The building at 675 Sixth Avenue once housed Adams’ Dry Goods, one of New York’s first department stores to have automatic elevators. Now, 109 years later, still a trailblazer, the building will become one of the first in Manhattan to have a Trader Joe’s.
The landmarked address, called the Mattel Building since the 1980s, was largely for many years a three-tenant show: its eponymous occupant; some Gap Inc. offices; and, for nearly 15 years, a block-size Barnes & Noble.
Then, as Netflix did to Blockbuster, so has Amazon done to the giant book retailer, which vacated in April 2008 amid accusations of exorbitant rent. Leasing agent Robert K. Futterman and Associates has now filled the gaping Barnes & Noble hole with the unique grocer known for affordable wine.
More than its major tenants, though, the story of 675 Sixth is really the story of the surrounding neighborhood known as Ladies’ Mile, an historic stretch of retail that traditionally spanned 14th to 23rd streets, between Fifth and Seventh avenues. Some say its heyday began just after the Civil War; others that it was at the turn of the 20th century; and most agree that it ended by World War I, when major retail shifts, such as the relocation of Macy’s to its current Herald Square site, signaled the end of the era.
That period was one of social and economic flux, much of which was evident in the changes along Sixth Avenue. So the story of Ladies’ Mile is kind of the story of New York City.
AS WOMEN WERE emancipated from the home, and a middle class further emerged, a cluster of dry goods stores (what would later be called department stores) sprang up. Shopping was a new pastime, and nearly always left to women, hence the name Ladies’ Mile. The experience was not exactly sweet and feminine, with horse manure lining the street and the omnipresent clanging of the Sixth Avenue el. Among these stores were Macy’s; B. Altman; Hugh O’Neill Dry Goods; Simpson, Crawford & Simpson; and Adams’ Dry Goods, the original tenant of the six-story cast-iron-frame low-rise that still sits between 21st and 22nd streets.
Built in 1900, expressly for the dry goods store, the building was sold to the competitor next door, Hugh O’Neill, in 1906 because the original owner lacked an heir. The two stores were connected by a tunnel that ran under 21st Street. That venture failed, and the Adams’ Dry Goods building began its descent into a 90-year stretch of nameless light manufacturing, warehouses and vacancies.
“After Macy’s moved uptown, the rest of [the department stores of Ladies’ Mile] followed or failed,” says Gary Alterman of Robert K. Futterman, a current leasing agent for 675 Sixth. “It had been a dark, dry warehouse neighborhood. Then, about 15 years ago, they started converting to office.”

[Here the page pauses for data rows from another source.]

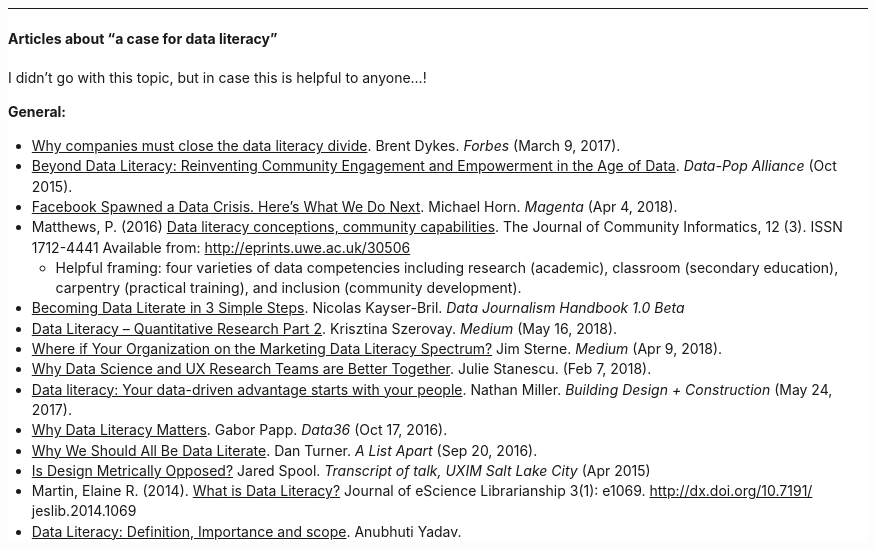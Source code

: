 -----

#### Articles about “a case for data literacy”

I didn’t go with this topic, but in case this is helpful to anyone…\!

**General:**

  - [Why companies must close the data literacy
    divide](https://www.forbes.com/sites/brentdykes/2017/03/09/why-companies-must-close-the-data-literacy-divide/#75639da369d9).
    Brent Dykes. *Forbes* (March 9, 2017).
  - [Beyond Data Literacy: Reinventing Community Engagement and
    Empowerment in the Age of
    Data](http://datapopalliance.org/wp-content/uploads/2015/11/Beyond-Data-Literacy-2015.pdf).
    *Data-Pop Alliance* (Oct 2015).
  - [Facebook Spawned a Data Crisis. Here’s What We Do
    Next](https://magenta.as/thank-you-facebook-now-suffer-the-consequences-beee86038439).
    Michael Horn. *Magenta* (Apr 4, 2018).
  - Matthews, P. (2016) [Data literacy conceptions, community
    capabilities](http://eprints.uwe.ac.uk/30506/1/ci-journal-datalit-matthews-preprintep16.pdf).
    The Journal of Community Informatics, 12 (3). ISSN 1712-4441
    Available from: <http://eprints.uwe.ac.uk/30506>
      - Helpful framing: four varieties of data competencies including
        research (academic), classroom (secondary education), carpentry
        (practical training), and inclusion (community development).
  - [Becoming Data Literate in 3 Simple
    Steps](http://datajournalismhandbook.org/1.0/en/understanding_data_0.html).
    Nicolas Kayser-Bril. *Data Journalism Handbook 1.0 Beta*
  - [Data Literacy – Quantitative Research
    Part 2](https://uxknowledgebase.com/data-literacy-quantitative-research-part-2-de07607f1127).
    Krisztina Szerovay. *Medium* (May 16, 2018).
  - [Where if Your Organization on the Marketing Data Literacy
    Spectrum?](https://medium.com/aimarketingassociation/where-is-your-organization-on-the-marketing-data-literacy-spectrum-b0988740b9e2)
    Jim Sterne. *Medium* (Apr 9, 2018).
  - [Why Data Science and UX Research Teams are Better
    Together](https://www.mindtheproduct.com/2018/02/data-science-ux-research-teams-better-together/).
    Julie Stanescu. (Feb 7, 2018).
  - [Data literacy: Your data-driven advantage starts with your
    people](https://www.bdcnetwork.com/blog/data-literacy-your-data-driven-advantage-starts-your-people).
    Nathan Miller. *Building Design + Construction* (May 24, 2017).
  - [Why Data Literacy
    Matters](https://data36.com/why-data-literacy-matters/). Gabor Papp.
    *Data36* (Oct 17, 2016).
  - [Why We Should All Be Data
    Literate](http://alistapart.com/article/why-we-should-all-be-data-literate).
    Dan Turner. *A List Apart* (Sep 20, 2016).
  - [Is Design Metrically
    Opposed?](https://www.uie.com/jared-live/transcripts/Is_Design_Metrically_Opposed.html)
    Jared Spool. *Transcript of talk, UXIM Salt Lake City* (Apr 2015)
  - Martin, Elaine R. (2014). [What is Data
    Literacy?](https://escholarship.umassmed.edu/cgi/viewcontent.cgi?article=1069&context=jeslib)
    Journal of eScience Librarianship 3(1): e1069.
    <http://dx.doi.org/10.7191/> jeslib.2014.1069
  - [Data Literacy: Definition, Importance and
    scope](http://epgp.inflibnet.ac.in/epgpdata/uploads/epgp_content/S000021LI/P001449/M021913/ET/1503055537ModuleID-MIL-10-etext-DataLiteracyDefinition,Importanceandscope.pdf).
    Anubhuti Yadav.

A New York Times article reported that “[by] the 1920s, all the giant stores had been converted to lofts and manufacturing. A 1940s photograph shows the old O’Neill store occupied by the Central Time Clock company, a machinery exchange and similar businesses.”
The pullout of department store B. Altman from the area inaugurated the beginning of the end for Ladies’ Mile. That store moved to Fifth Avenue and 34th Street in 1904. A Real Estate Record and Guide article of the same year predicted that move would spur others and “give the Avenue a very different atmosphere. Its architecture will be showy and so far un-businesslike; but it will be adapted to fashionable stores, patronized by wealthy clients. It will be ‘smart’ and ‘swell.’”
How right they were.
THE BUILDING, WHICH still bears Adams Dry Goods’ signage and has been restored admirably, began its revitalization in 1986 under the ownership of Israel Taub’s Chelsea Green. The firm began that year to restore 675 Sixth and 625 Sixth (between 18th and 19th) to install office space, and generated a fair amount of skepticism. Because Chelsea Green anticipated the buildings’ status as historic landmarks, which they received in 1989, the firm renovated the buildings in concert with the Landmarks Preservation Commission.